I push the cable through the tabs and insert the box into the opening. Old work boxes have screws that when tightened will grab the drywall from the back keeping it firmly in place.
Later this week I’ll strip back the shielding and add some wire nuts for my rough-in inspection. After I pass the rough-in inspection, I can install the outlet. Then I’ll have to call the inspector back for a final inspection.
One last thing. Those holes in the basement lumber need some fire blocking. Fire blocking is essentially insulation that prevents air from going through those holes to feed a fire. Very important to add it.
Instead of fiberglass insulation, I’ll use some fire block spray foam.
The foam just gets squeezed into the space around the wire as it goes through the wood. I’ll also add some to my compressed air piping.
So this whole process seems a bit long, but all together, it only took me about an hour to finish. Actually, even with the permit fee, this costs about half of what the builder wanted to install one.
Posted in DIY Projects,Electrical. Tagged in ,electrical, outlets
Posted by John on February 5th, 2013
So it’s been around a month or so since we started setting up our sitting room. We added a couch and finished hiding the HDMI cable now we’ve just finished up the work on the power cables for our flat screen TV. We really enjoy the space so far. It’s nice to have a place to hang out upstairs without being in bed.
Last time we left off on this project, I had run a power cable to the new outlet location.
Since then, I’ve had my work inspected and was cleared to device out the box. Instead of installing a typical outlet, I added a receptacle designed to accommodate the TV plug.
The recessed outlet permits the plug end to avoid hitting the back of the TV. Here’s what the wall looks like now..
Once the TV was back on the mount, I used a simple zip tie to keep the long TV power cord up and out of the way.
Before I started this little cable hiding project, I thought I could pull it off for around $30 as compared to the Powerbridge install we did at a neighbor’s house for $90.
Here are the rough material costs. I didn’t keep receipts.

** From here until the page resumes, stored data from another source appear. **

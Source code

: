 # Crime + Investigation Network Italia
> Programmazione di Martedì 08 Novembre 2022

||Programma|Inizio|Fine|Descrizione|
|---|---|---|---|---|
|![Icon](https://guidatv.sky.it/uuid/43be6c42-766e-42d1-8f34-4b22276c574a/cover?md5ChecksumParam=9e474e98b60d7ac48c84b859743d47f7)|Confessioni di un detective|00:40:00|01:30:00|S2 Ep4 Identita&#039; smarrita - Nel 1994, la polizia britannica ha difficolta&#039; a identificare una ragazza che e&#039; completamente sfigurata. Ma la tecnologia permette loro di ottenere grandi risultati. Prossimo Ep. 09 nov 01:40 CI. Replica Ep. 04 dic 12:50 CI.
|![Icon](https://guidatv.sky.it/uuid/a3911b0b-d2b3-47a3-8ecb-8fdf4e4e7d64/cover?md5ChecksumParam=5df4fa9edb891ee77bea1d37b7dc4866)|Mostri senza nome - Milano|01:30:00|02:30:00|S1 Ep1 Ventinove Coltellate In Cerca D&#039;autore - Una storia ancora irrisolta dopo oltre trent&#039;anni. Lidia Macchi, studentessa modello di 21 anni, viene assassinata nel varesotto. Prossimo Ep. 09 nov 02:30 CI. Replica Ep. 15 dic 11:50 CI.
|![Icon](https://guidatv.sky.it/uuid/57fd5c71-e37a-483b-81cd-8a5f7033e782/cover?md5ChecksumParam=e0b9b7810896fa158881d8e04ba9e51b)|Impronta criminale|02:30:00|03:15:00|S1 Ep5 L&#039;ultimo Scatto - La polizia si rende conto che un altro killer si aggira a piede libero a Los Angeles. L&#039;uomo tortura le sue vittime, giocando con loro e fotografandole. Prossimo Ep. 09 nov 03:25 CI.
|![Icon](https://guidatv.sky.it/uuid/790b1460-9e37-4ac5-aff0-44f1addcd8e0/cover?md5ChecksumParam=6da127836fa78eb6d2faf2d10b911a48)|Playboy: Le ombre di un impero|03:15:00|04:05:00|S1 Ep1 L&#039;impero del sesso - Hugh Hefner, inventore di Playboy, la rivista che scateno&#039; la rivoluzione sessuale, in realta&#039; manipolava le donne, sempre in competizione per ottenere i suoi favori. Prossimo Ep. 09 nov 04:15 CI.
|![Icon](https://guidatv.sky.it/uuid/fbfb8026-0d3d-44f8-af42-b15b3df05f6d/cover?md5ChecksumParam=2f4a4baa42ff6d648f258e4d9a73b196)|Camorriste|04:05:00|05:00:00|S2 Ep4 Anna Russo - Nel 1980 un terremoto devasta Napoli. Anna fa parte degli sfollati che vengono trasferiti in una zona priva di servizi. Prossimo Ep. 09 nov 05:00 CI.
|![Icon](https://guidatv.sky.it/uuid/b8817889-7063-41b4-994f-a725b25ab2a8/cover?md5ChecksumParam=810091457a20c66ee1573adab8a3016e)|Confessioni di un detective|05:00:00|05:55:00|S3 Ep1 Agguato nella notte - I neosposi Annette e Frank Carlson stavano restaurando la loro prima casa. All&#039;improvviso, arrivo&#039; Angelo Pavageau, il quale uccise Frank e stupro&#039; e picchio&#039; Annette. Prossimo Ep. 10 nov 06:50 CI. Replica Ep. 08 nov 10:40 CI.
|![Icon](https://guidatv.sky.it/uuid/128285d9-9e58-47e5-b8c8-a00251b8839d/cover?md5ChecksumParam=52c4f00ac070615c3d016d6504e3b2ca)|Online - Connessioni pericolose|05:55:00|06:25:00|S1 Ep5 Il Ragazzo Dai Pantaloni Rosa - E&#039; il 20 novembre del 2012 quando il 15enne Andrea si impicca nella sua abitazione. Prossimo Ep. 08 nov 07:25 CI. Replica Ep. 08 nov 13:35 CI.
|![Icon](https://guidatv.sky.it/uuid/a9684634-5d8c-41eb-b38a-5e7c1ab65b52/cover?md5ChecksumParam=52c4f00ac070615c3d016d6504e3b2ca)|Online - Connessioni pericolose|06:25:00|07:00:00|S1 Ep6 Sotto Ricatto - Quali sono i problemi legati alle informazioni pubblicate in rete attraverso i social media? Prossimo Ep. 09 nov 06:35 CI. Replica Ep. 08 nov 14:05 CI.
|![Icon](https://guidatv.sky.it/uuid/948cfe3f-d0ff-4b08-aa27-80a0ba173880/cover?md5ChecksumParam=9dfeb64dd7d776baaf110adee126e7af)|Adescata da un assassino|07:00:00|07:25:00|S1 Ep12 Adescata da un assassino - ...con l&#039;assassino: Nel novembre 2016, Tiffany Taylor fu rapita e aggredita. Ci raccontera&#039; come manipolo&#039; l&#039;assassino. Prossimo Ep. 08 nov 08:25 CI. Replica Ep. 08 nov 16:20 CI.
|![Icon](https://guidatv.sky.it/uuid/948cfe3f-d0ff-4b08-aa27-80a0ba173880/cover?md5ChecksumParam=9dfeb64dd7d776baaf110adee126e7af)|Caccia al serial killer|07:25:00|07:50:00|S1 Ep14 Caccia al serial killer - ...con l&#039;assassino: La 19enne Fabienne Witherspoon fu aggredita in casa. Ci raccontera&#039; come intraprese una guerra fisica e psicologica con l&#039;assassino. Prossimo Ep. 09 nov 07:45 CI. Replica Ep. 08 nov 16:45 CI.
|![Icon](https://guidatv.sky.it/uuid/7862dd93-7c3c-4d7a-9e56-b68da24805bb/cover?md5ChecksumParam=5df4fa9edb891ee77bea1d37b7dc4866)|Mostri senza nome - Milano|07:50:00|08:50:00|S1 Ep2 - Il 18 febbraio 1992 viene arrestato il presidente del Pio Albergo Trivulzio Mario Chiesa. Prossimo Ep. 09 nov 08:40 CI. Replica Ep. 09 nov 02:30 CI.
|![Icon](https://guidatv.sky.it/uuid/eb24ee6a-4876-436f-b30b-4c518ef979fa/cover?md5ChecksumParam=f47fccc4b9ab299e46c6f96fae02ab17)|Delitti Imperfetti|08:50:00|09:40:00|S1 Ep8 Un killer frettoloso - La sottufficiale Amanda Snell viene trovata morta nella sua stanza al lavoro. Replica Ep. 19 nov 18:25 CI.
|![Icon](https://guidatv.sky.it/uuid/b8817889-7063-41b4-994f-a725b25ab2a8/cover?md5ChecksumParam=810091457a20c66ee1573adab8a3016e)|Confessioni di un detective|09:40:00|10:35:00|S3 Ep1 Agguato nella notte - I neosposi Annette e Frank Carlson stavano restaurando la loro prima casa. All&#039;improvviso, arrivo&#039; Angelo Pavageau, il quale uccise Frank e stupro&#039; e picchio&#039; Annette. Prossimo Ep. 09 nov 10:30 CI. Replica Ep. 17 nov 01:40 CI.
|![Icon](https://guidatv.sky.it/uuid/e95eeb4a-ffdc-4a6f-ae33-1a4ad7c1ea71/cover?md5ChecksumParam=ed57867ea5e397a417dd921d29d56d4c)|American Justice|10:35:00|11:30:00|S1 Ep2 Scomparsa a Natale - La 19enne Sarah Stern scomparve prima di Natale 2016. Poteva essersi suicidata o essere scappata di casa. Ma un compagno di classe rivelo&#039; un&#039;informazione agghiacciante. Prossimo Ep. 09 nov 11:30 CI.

-HDMI Cable boxes (the orange ones in the wall) $8
-HDMI Cover plate $14
-Outlet box $4
-Recessed outlet $13
That’s a total of about $39. Close. Now I didn’t include any tools or cable since I already owned them nor did I include the permit cost. The permit for the dining room outlet was only about $20. For some reason, the township charged me $60 for this one. I was expecting to pay $20. So, all told, I spent about as much as the Powerbridge. Oh well. In any case, this dual box approach is a little more flexible for smaller TVs compared to the one larger Powerbridge box.